### HOW TO COMPLETE THIS TASK
Every line in the records below between the one holding "### **Phase 1: Internal Alpha (Week 1)**" and the one holding "- [ ] Morning: Review", inclusive, is to be set down exactly; all other lines are to be left out.

[Plain-text document sources]
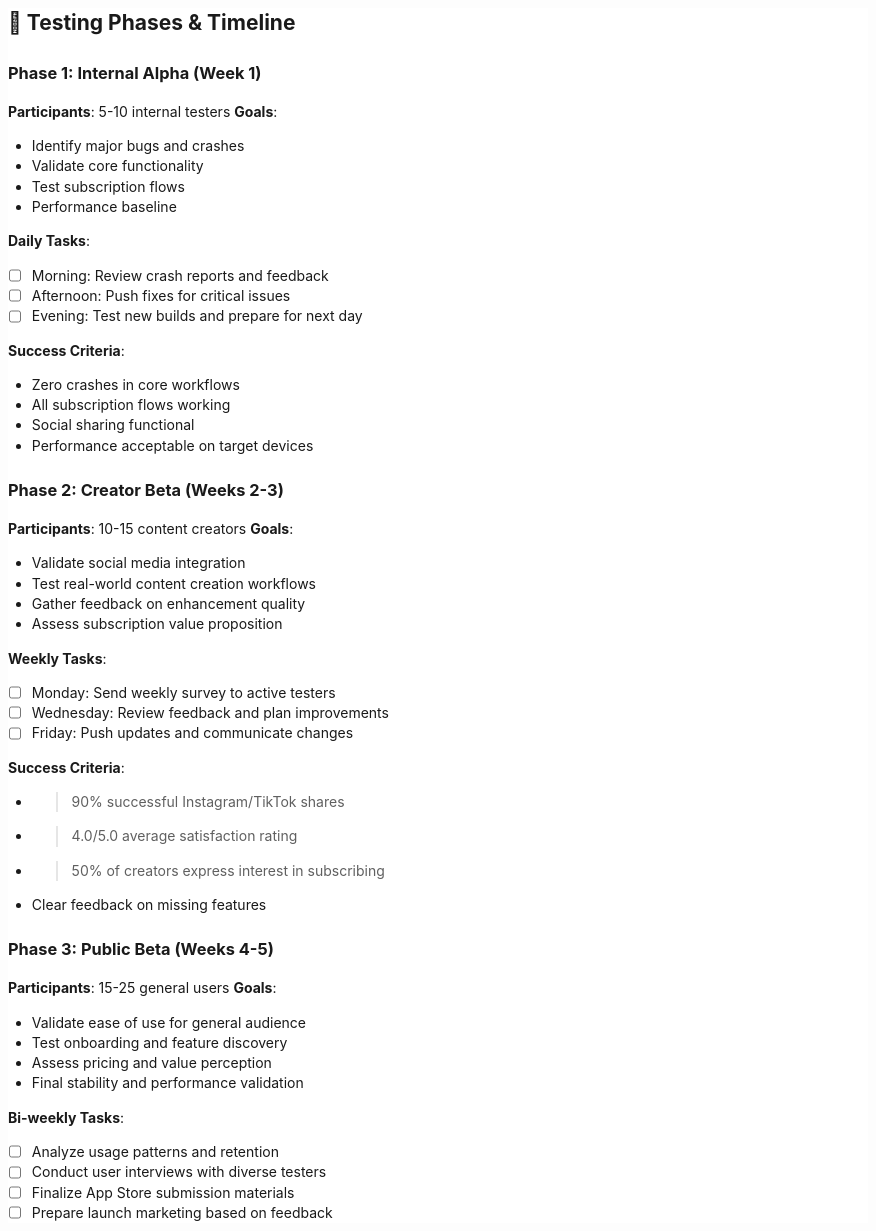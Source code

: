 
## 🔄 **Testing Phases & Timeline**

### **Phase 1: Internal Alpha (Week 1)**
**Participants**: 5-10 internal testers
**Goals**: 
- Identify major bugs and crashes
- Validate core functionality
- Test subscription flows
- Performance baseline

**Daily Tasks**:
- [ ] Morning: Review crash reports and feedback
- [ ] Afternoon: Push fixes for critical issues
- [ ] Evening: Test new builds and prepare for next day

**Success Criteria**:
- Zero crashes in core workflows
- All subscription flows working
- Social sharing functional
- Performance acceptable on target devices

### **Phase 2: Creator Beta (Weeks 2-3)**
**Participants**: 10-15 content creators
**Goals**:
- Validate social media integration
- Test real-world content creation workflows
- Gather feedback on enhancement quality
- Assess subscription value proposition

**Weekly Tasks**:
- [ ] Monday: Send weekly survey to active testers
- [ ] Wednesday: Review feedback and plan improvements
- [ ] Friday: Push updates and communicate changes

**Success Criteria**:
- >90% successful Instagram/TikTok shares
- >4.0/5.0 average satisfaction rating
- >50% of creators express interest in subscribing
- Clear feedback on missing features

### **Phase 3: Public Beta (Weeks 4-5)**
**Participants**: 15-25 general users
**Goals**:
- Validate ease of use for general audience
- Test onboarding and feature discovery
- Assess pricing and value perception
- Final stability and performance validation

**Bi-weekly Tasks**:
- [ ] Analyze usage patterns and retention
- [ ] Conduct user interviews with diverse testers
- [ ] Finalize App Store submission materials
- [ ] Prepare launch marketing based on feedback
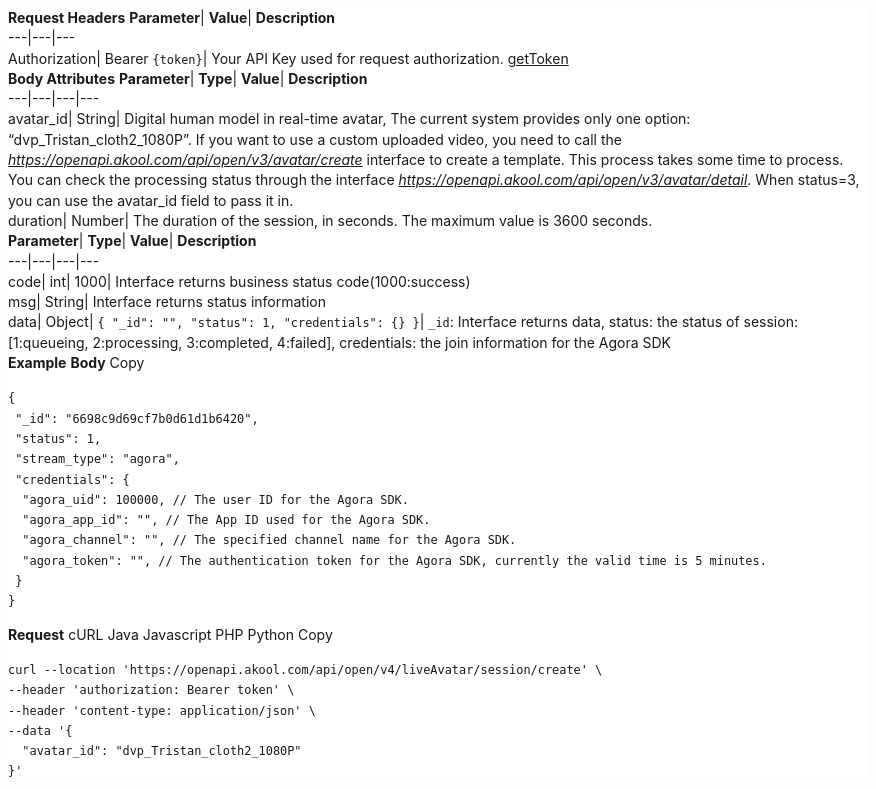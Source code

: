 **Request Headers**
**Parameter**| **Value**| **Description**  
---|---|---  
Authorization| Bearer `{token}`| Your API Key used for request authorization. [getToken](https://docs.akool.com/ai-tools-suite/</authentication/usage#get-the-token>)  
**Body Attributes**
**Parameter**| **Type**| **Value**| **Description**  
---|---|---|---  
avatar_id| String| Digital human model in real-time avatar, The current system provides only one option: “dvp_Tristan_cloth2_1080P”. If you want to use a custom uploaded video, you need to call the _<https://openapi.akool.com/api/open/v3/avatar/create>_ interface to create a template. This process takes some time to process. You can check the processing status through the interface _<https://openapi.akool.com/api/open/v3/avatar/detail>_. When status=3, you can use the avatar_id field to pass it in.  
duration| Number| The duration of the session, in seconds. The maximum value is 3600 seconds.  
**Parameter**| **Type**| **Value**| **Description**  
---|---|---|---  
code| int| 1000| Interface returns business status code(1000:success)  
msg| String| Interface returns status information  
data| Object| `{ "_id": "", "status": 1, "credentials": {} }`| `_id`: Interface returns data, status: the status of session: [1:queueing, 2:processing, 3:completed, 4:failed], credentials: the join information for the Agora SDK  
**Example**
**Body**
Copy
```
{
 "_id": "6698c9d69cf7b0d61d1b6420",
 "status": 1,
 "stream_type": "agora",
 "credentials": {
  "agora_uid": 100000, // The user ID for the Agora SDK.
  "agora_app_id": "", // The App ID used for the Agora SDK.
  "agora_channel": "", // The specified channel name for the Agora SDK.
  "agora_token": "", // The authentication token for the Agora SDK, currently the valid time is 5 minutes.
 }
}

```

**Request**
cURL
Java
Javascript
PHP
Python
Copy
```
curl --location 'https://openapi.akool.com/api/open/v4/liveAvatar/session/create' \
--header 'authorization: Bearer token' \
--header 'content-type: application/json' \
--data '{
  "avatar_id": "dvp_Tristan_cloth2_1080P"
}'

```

### EXERCISE SOLUTION
### **Phase 1: Internal Alpha (Week 1)**
**Participants**: 5-10 internal testers
**Goals**: 
- Identify major bugs and crashes
- Validate core functionality
- Test subscription flows
- Performance baseline

**Daily Tasks**:
- [ ] Morning: Review crash reports and feedback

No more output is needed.